→ **Problem to work on**
When you reach the line that contains "resonant frequency, $\omega_0" in the data below, start reproducing lines exactly, and stop after the line that contains "Initial LIGO power".
BEGIN Data for the task
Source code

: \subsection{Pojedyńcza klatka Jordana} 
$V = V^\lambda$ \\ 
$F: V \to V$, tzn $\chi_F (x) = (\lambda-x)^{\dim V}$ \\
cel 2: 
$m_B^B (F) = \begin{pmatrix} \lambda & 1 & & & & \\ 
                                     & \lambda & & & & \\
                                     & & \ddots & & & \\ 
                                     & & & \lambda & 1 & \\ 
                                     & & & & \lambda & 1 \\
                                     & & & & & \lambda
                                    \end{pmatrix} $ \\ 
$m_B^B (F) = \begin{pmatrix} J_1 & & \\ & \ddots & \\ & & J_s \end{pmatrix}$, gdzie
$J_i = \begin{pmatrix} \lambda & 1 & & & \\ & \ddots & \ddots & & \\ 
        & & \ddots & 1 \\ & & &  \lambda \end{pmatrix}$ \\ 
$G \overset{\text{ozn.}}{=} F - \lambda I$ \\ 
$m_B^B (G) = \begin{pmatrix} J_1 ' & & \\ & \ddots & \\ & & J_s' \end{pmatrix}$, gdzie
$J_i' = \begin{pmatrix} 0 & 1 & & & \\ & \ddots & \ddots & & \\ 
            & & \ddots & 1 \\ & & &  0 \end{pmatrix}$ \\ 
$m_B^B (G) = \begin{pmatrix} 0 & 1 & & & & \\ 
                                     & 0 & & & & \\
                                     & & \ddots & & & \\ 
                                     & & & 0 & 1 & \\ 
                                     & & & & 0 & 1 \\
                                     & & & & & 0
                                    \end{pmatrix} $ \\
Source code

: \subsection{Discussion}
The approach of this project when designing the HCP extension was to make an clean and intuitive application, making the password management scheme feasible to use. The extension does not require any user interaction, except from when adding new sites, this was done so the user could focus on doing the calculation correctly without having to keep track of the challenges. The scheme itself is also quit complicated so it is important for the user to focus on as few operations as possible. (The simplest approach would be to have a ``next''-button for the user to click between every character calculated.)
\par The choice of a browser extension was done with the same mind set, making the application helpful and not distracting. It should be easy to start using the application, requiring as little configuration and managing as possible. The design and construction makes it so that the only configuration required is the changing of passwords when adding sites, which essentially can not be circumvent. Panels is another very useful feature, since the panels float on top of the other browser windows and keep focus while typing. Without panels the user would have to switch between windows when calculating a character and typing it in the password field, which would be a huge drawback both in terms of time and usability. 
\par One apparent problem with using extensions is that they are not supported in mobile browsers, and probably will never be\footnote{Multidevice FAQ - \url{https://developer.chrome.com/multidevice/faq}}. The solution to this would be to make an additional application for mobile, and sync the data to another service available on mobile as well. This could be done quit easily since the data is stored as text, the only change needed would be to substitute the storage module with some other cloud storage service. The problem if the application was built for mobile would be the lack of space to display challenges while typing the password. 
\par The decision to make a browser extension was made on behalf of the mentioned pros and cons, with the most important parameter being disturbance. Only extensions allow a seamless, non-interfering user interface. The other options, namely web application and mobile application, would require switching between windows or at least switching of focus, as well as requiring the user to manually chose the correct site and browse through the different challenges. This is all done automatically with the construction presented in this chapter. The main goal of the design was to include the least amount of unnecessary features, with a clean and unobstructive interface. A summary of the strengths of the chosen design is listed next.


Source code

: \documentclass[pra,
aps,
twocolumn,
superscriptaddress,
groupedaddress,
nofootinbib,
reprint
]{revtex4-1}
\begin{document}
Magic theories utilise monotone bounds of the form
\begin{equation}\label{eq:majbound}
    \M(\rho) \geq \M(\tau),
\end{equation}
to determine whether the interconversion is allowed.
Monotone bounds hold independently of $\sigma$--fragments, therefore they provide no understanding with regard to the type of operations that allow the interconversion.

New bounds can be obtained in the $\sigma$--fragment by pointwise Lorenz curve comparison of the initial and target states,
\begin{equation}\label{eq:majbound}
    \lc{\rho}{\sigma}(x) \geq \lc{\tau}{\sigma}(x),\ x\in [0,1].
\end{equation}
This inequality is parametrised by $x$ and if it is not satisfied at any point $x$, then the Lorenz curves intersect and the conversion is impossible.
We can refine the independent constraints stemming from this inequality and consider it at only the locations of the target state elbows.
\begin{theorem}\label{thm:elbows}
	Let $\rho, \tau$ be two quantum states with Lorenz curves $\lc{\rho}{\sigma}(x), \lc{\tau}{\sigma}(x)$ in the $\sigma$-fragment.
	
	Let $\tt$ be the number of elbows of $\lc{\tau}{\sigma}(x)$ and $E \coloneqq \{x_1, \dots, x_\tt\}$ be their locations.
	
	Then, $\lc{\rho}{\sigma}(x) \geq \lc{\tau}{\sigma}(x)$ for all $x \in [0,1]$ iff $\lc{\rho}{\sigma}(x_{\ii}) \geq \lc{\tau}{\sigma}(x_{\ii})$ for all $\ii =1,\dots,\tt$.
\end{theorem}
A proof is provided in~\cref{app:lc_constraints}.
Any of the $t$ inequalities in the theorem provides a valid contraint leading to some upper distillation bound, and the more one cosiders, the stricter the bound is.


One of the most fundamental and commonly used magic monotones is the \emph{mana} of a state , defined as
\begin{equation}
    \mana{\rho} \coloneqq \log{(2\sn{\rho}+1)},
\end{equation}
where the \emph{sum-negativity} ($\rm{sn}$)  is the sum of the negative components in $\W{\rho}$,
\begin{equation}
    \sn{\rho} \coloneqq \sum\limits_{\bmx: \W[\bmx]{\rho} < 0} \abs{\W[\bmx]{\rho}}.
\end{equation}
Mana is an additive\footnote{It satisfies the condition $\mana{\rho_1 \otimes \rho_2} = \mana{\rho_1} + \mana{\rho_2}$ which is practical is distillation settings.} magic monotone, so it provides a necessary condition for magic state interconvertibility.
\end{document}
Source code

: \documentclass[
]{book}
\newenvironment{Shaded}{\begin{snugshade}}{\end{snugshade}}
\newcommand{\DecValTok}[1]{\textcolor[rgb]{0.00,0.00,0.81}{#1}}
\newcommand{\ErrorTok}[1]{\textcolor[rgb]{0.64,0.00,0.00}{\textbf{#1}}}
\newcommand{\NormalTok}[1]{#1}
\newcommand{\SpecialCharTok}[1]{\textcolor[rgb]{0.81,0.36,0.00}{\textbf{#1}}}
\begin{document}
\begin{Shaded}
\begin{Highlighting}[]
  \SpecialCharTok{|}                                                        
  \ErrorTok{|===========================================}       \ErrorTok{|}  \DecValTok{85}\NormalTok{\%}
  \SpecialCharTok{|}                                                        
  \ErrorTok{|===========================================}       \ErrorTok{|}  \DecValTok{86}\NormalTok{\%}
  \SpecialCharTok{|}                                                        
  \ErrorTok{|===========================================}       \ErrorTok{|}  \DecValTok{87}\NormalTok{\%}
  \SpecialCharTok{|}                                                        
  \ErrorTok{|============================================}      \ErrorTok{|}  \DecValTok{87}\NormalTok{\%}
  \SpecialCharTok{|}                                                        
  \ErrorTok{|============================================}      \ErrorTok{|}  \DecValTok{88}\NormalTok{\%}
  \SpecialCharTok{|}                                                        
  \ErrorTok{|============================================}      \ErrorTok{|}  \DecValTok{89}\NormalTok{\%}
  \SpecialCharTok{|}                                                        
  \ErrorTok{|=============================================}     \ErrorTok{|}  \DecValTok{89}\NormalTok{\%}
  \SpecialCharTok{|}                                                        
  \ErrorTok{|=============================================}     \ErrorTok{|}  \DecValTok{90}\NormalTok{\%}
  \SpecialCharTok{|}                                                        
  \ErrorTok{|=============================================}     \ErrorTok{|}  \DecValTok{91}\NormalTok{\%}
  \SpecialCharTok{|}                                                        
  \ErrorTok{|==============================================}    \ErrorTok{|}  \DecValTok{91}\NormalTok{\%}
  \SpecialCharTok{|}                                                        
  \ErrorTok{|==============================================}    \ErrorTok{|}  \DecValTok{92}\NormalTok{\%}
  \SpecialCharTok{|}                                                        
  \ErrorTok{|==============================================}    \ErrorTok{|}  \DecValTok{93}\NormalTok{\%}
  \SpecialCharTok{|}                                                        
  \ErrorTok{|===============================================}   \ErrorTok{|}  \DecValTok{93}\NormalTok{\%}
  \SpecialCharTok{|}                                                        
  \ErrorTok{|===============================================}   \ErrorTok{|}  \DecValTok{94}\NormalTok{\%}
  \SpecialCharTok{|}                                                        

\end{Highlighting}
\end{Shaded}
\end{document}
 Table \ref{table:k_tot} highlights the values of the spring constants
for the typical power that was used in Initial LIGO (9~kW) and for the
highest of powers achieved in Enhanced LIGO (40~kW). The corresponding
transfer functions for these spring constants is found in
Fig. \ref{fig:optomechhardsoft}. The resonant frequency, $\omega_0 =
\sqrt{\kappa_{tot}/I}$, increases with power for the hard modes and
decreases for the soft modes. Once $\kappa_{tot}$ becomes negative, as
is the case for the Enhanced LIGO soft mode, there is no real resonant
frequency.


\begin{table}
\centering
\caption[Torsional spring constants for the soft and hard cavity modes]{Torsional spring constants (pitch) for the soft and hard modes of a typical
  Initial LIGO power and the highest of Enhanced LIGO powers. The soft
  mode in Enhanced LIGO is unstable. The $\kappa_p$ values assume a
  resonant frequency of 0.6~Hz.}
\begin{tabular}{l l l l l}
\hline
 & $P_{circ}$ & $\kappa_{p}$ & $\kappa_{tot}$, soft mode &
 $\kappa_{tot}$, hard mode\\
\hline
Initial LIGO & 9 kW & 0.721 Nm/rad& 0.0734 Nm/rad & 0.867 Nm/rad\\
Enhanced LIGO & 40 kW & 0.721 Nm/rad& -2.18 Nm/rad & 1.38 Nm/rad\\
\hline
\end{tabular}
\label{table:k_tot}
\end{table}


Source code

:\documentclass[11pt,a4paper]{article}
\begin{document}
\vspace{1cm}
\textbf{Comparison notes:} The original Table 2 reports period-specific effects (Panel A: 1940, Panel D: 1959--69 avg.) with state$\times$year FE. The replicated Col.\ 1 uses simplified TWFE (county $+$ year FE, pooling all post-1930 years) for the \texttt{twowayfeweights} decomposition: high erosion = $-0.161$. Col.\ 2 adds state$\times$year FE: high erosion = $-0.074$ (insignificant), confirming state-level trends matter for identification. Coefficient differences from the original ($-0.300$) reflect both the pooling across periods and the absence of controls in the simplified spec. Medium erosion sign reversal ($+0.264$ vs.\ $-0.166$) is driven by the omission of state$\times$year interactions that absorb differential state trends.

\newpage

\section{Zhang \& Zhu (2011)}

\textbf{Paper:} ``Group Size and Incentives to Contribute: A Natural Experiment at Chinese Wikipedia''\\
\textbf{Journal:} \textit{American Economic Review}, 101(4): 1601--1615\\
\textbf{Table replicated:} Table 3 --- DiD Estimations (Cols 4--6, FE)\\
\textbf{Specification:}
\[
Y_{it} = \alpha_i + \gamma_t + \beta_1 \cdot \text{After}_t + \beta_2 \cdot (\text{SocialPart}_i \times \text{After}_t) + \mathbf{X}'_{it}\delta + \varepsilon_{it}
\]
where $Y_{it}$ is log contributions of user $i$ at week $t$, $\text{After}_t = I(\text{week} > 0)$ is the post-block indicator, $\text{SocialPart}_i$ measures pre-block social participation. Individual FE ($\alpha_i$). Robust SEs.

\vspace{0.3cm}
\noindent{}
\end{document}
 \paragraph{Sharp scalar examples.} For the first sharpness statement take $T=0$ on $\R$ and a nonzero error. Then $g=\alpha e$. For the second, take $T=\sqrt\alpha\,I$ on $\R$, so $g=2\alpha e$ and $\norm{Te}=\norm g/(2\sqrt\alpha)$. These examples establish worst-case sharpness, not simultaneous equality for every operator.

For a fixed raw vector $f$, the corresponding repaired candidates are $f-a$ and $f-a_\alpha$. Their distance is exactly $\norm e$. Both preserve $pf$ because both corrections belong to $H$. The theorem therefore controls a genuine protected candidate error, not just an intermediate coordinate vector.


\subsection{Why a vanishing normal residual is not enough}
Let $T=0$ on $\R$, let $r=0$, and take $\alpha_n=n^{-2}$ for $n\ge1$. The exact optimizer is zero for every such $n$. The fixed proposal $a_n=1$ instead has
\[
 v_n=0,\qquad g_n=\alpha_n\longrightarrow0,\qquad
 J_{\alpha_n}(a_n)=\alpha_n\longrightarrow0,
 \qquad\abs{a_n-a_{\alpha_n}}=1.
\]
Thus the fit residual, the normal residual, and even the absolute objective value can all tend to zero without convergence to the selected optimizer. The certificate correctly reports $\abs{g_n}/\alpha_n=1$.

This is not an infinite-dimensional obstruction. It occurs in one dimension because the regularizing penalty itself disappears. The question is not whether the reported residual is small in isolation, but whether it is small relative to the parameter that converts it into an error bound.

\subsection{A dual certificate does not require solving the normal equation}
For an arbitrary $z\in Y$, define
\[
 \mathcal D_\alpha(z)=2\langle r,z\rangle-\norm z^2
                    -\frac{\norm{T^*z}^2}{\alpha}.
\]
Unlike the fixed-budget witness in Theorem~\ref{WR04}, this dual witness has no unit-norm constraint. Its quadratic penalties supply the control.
END Data for the task
→ **Solution**
Fig. \ref{fig:optomechhardsoft}. The resonant frequency, $\omega_0 =
\sqrt{\kappa_{tot}/I}$, increases with power for the hard modes and
decreases for the soft modes. Once $\kappa_{tot}$ becomes negative, as
is the case for the Enhanced LIGO soft mode, there is no real resonant
frequency.


\begin{table}
\centering
\caption[Torsional spring constants for the soft and hard cavity modes]{Torsional spring constants (pitch) for the soft and hard modes of a typical
  Initial LIGO power and the highest of Enhanced LIGO powers. The soft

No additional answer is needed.